The commander of the air expeditionary wing in charge of the
exercise recognized more than 130 top performers from 20 different
Air Force units here and at Elmendorf during the closing
Col. John Dobbins, the Red Flag-Alaska AEW commander, credited
the success to the "amazingly talented active duty, Reserve and Air
National Guard Airmen who melded into a team focused on the
exercises’ training objectives along with a staff that
provided the exercise backdrop and support."
Dobbins thanked the host wings at Eielson and Elmendorf for
"spectacular support" and the airfield infrastructure which he said
was another "key component to success."
"We met the primary objective of making aircrews more capable,
survivable and knowledgeable. Everyone will take away something
different as most valuable to them -- new knowledge, new friends,
better ways of doing things or more understanding of how all the
different parts must work together," Colonel Dobbins said.

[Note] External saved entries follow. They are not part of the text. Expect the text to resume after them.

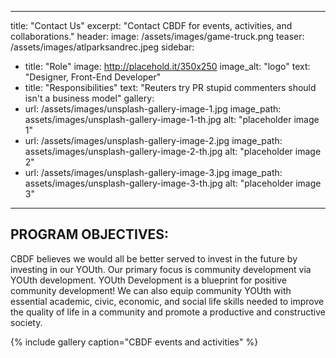 
---
title: "Contact Us"
excerpt: "Contact CBDF for events, activities, and collaborations."
header:
  image: /assets/images/game-truck.png
  teaser: /assets/images/atlparksandrec.jpeg
sidebar:
  - title: "Role"
    image: http://placehold.it/350x250
    image_alt: "logo"
    text: "Designer, Front-End Developer"
  - title: "Responsibilities"
    text: "Reuters try PR stupid commenters should isn't a business model"
gallery:
  - url: /assets/images/unsplash-gallery-image-1.jpg
    image_path: assets/images/unsplash-gallery-image-1-th.jpg
    alt: "placeholder image 1"
  - url: /assets/images/unsplash-gallery-image-2.jpg
    image_path: assets/images/unsplash-gallery-image-2-th.jpg
    alt: "placeholder image 2"
  - url: /assets/images/unsplash-gallery-image-3.jpg
    image_path: assets/images/unsplash-gallery-image-3-th.jpg
    alt: "placeholder image 3"
---

## PROGRAM OBJECTIVES:

CBDF believes we would all be better served to invest in the future by investing in our YOUth. Our primary focus is community development via YOUth development. 
YOUth Development is a blueprint for positive community development! We can also equip community YOUth with essential academic, civic, economic, and social life skills needed to improve the quality of life in a community and promote a productive and constructive society.


{% include gallery caption="CBDF events and activities" %}

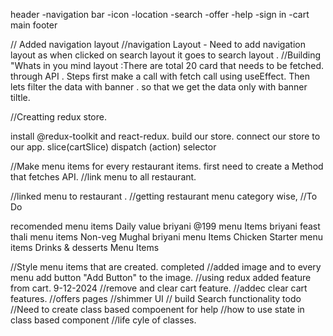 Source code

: header
 -navigation bar
   -icon
   -location
   -search
   -offer
   -help
   -sign in
   -cart
main
footer

// Added navigation layout
//navigation Layout - Need to add navigation layout as when clicked on search layout it goes to search layout .
//Building "Whats in you mind layout :There are total 20 card that needs to be fetched. through API .
Steps first make a call with fetch call using useEffect.
Then lets filter the data with banner . so that we get the data only with banner tiltle. 

//Creatting redux store.

install @redux-toolkit and react-redux.
build our store.
connect our store to our app.
slice(cartSlice)
dispatch (action)
selector

//Make menu items for every restaurant items.
first need to create a Method that fetches API.
//link menu to all restaurant.

//linked menu to restaurant .
//getting restaurant menu category wise,
//To Do

recomended
  menu items
Daily value briyani @199
  menu Items
briyani feast thali
  menu items
Non-veg Mughal briyani 
  menu Items
Chicken Starter
  menu items
Drinks & desserts
Menu Items

//Style menu items that are created.
completed
//added image and to every menu add button "Add Button" to the image.
//using redux added  feature from cart.
9-12-2024
//remove and clear cart feature.
//addec clear cart features.
//offers pages
//shimmer UI
// build  Search functionality
todo
//Need to create class based compoenent for  help
//how to use state  in class based component
//life cyle of classes.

"What it has reinforced for me is how well the Air Force and our
sister services do their mission. We can assemble a hodgepodge of
units from around the world, and in less than a week form a
cohesive unit that can generate highly effective airpower," he
The inaugural participation of the 64th Aggressor Squadron from
Nellis AFB, NV was the biggest difference for the exercise, the
colonel said. The squadron's mission is to study and replicate
enemy flight tactics.
"Having the Aggressors here was obviously a big plus to threat
replication," Colonel Dobbins said. "But we still need to determine
if Red Flag-Alaska is meant to be a large-force employment exercise
or a spin-up for air expeditionary force rotations. That decision
will determine where to focus limited resources to improve
facilities and infrastructure, and for units, in planning future
Red Flag training objectives."
From the Aggressor perspective, the exercise was a complete
success, said Col. Terrence O’Shaughnessy, 57th Adversary
Tactics Group commander at Nellis.
"The feedback we received from the participants was that the
addition of the Aggressors brought the training level of this
exercise to a new level," Colonel O’Shaughnessy said. "We
view this as a very positive first step in Aggressor participation
and look forward to the next Red Flag-Alaska when we can
participate with not only our air aggressors, but also our space
and air defense aggressors."
The exercise also allowed the 64th AGRS to build strong
relationships between the Red Flag staffs at Nellis and Alaska that
will ultimately improve the quality of both exercises.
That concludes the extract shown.